[Collected data]
*** Block opens ***

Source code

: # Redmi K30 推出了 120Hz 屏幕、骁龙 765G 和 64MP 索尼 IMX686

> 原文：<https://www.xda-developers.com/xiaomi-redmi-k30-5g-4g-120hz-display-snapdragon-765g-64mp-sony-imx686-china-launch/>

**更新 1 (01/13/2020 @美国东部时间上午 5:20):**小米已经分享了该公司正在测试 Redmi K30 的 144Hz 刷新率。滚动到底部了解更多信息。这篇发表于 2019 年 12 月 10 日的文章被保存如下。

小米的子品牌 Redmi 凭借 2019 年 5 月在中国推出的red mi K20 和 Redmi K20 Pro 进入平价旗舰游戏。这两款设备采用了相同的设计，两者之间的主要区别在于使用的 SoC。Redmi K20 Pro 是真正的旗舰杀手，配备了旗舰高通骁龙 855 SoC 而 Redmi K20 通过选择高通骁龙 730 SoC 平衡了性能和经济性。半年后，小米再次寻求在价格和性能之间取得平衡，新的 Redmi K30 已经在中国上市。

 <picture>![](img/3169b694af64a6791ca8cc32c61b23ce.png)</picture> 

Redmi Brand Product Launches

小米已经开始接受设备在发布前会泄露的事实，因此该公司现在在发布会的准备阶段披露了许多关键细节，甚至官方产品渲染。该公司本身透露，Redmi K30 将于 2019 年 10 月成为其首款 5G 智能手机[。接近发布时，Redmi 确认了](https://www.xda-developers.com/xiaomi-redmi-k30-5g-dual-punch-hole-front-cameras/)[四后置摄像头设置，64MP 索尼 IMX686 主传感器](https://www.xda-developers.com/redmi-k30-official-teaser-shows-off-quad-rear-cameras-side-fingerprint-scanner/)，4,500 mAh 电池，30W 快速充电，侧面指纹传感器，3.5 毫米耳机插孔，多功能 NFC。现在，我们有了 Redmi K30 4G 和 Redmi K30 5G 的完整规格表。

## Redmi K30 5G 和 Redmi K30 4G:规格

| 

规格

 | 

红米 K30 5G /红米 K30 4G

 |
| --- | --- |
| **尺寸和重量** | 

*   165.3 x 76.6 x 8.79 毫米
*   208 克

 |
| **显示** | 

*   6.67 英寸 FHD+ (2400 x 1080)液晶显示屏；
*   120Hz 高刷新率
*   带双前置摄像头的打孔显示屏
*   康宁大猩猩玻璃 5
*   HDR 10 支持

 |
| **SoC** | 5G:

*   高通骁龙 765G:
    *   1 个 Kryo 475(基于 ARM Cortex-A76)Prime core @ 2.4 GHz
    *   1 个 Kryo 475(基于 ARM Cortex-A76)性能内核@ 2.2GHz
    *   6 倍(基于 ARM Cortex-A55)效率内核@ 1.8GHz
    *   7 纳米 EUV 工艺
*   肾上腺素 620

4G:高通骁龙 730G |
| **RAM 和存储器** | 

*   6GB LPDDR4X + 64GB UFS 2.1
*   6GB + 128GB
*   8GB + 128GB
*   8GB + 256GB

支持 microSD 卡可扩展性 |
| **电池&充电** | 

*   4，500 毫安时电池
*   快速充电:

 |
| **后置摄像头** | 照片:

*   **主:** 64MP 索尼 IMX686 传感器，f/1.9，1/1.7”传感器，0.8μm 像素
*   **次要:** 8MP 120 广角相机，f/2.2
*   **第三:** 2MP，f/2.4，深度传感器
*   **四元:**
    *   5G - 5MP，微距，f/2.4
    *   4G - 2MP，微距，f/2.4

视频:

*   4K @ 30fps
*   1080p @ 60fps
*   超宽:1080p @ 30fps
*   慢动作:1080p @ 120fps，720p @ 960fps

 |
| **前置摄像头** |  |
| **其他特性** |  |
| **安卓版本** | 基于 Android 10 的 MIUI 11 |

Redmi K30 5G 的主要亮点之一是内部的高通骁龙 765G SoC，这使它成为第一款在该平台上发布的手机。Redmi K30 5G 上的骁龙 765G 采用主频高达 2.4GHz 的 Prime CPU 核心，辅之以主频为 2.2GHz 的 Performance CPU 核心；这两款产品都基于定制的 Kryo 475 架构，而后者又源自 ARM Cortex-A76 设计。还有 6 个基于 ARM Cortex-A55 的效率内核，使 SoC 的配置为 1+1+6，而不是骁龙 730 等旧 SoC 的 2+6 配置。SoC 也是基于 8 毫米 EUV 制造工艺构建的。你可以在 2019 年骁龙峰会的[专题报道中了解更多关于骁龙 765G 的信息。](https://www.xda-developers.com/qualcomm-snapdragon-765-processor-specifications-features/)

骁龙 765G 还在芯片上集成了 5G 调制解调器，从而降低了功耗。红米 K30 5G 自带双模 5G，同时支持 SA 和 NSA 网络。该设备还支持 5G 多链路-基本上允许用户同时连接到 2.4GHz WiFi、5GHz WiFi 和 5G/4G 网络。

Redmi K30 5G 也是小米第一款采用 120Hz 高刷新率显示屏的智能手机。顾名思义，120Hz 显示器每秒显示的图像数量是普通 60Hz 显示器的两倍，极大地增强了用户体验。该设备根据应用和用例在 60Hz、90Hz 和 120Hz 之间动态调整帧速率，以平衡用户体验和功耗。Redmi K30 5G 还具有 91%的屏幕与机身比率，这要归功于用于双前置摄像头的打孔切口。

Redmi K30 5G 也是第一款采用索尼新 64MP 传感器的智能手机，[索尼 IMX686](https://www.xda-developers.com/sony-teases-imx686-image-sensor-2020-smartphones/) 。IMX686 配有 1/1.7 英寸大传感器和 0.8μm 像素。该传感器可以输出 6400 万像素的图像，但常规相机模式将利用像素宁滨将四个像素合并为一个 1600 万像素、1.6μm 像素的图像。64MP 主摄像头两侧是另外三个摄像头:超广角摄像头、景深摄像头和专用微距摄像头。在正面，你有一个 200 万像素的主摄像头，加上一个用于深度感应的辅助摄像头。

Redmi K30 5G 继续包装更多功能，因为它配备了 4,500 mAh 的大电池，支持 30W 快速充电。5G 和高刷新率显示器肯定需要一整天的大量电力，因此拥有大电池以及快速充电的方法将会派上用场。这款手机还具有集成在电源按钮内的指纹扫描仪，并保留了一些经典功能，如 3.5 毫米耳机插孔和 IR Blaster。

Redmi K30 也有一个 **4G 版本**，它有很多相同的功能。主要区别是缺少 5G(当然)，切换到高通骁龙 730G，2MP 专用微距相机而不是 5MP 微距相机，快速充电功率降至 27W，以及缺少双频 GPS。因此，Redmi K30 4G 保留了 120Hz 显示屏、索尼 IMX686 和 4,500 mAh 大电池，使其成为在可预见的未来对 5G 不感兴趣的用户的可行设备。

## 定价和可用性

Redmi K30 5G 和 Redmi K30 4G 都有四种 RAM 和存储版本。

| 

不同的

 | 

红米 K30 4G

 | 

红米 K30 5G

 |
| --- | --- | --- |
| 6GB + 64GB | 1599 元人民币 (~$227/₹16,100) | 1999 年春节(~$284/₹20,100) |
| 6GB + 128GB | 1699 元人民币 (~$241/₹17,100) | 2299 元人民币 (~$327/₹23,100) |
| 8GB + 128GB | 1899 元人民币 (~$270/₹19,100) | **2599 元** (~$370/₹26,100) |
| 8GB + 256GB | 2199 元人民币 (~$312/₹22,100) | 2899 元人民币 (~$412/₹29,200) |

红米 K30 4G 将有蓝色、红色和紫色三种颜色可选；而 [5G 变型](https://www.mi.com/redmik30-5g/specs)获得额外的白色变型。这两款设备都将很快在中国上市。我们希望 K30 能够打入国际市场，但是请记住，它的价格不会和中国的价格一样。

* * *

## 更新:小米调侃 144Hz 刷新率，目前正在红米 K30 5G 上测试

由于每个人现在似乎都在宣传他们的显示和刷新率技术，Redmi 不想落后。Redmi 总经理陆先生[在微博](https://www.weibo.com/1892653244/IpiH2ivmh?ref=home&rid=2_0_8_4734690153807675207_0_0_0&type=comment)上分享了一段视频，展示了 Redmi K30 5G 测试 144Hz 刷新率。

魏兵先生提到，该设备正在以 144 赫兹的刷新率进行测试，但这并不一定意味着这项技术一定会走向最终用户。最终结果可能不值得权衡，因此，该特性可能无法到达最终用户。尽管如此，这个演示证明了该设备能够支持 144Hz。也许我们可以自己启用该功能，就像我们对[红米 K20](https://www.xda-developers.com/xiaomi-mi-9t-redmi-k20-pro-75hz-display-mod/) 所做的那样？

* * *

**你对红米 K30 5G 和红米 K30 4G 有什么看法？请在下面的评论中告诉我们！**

*** Block closes ***

→ **WORK INSTRUCTIONS**
Take every line above carrying "元人民币" and return it.

→ **EXERCISE RESULT**
| 6GB + 64GB | 1599 元人民币 (~$227/₹16,100) | 1999 年春节(~$284/₹20,100) |
| 6GB + 128GB | 1699 元人民币 (~$241/₹17,100) | 2299 元人民币 (~$327/₹23,100) |
| 8GB + 128GB | 1899 元人民币 (~$270/₹19,100) | **2599 元** (~$370/₹26,100) |
| 8GB + 256GB | 2199 元人民币 (~$312/₹22,100) | 2899 元人民币 (~$412/₹29,200) |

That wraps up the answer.